詩集「智恵子抄」は智恵子との出会い、智恵子との愛情溢れる同棲生活、そして智恵子の発狂と死、その後の光太郎の魂の再生までを綴る。
 

詩集でありながら一本の物語のようなドラマチックな構成が感じられる。
 

昭和16年に初版5000部が発行され、太平洋戦争末期の昭和19年まで13刷を重ねた。部数はしばしば10000部に及ぶこともあった。
 

「智恵子抄」がここまで受け入れられた理由の一つとして、戦時という時代背景がある。

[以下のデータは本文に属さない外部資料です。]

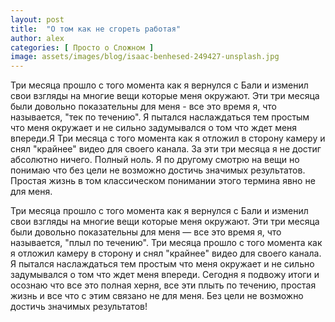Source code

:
 ```yaml
---
layout: post
title:  "О том как не сгореть работая"
author: alex
categories: [ Просто о Сложном ]
image: assets/images/blog/isaac-benhesed-249427-unsplash.jpg
---
```


Три месяца прошло с того момента как я вернулся с Бали и изменил свои взгляды на многие вещи которые меня окружают. Эти три месяца были довольно показательны для меня - все это время я, что называется, "тек по течению". Я пытался наслаждаться тем простым что меня окружает и не сильно задумывался о том что ждет меня впереди.Я Три месяца с того момента как я отложил в сторону камеру и снял "крайнее" видео для своего канала. За эти три месяца я не достиг абсолютно ничего. Полный ноль. Я по другому смотрю на вещи но понимаю что без цели не возможно достичь значимых результатов. Простая жизнь в том классическом понимании этого термина явно не для меня.

Три месяца прошло с того момента как я вернулся с Бали и изменил свои взгляды на многие вещи которые меня окружают. Эти три месяца были довольно показательны для меня — все это время я, что называется, "плыл по течению". Три месяца прошло с того момента как я отложил камеру в сторону и снял "крайнее" видео для своего канала. Я пытался наслаждаться тем простым что меня окружает и не сильно задумывался о том что ждет меня впереди. Сегодня я подвожу итоги и осознаю что все это полная херня, все эти плыть по течению, простая жизнь и все что с этим связано не для меня. Без цели не возможно достичь значимых результатов!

男女の交際は非国民と非難され、結婚もただ戦に勝つための人的資源を製造するためのものとされていた時代である。
 

そんな風潮の中、こんなにも自由に、時にはかなり露骨な性愛の表現もまじえた「智恵子抄」はこの時代の青年たちに広く受け入れられた。
 

しかし「智恵子抄」の成功とは裏腹に、光太郎は戦気高揚詩の制作に没頭していく。
 

太平洋戦争中、光太郎は智恵子のことは一切書かなかった。智恵子を喪った悲しみを振り払うように戦争を讃美し、若者を戦争に駆り立てる詩を書きまくった。
 

再び光太郎の詩に智恵子が登場するのは戦後の「報告―智恵子に」まで待たねばならなかった。
 

報告(智恵子に)

日本はすつかり変りました。
あなたの身ぶるひする程いやがつてゐた
あの傍若無人のがさつな階級が
とにかく存在しないことになりました。
すつかり変つたといつても、
それは他力による変革で
(日本の再教育と人はいひます。)
内からの爆発であなたのやうに、
あんないきいきした新しい世界を
命にかけてしんから望んだ
さういふ自力で得たのでないことが
あなたの前では恥しい。
あなたこそまことの自由を求めました。
求められない鉄の囲の中にゐて、
あなたがあんなに求めたものは、
結局あなたを此世の意識の外に逐ひ、
あなたの頭をこはしました。
あなたの苦しみを今こそ思ふ。
日本の形は変りましたが、
あの苦しみを持たないわれわれの変革を
あなたに報告するのはつらいことです。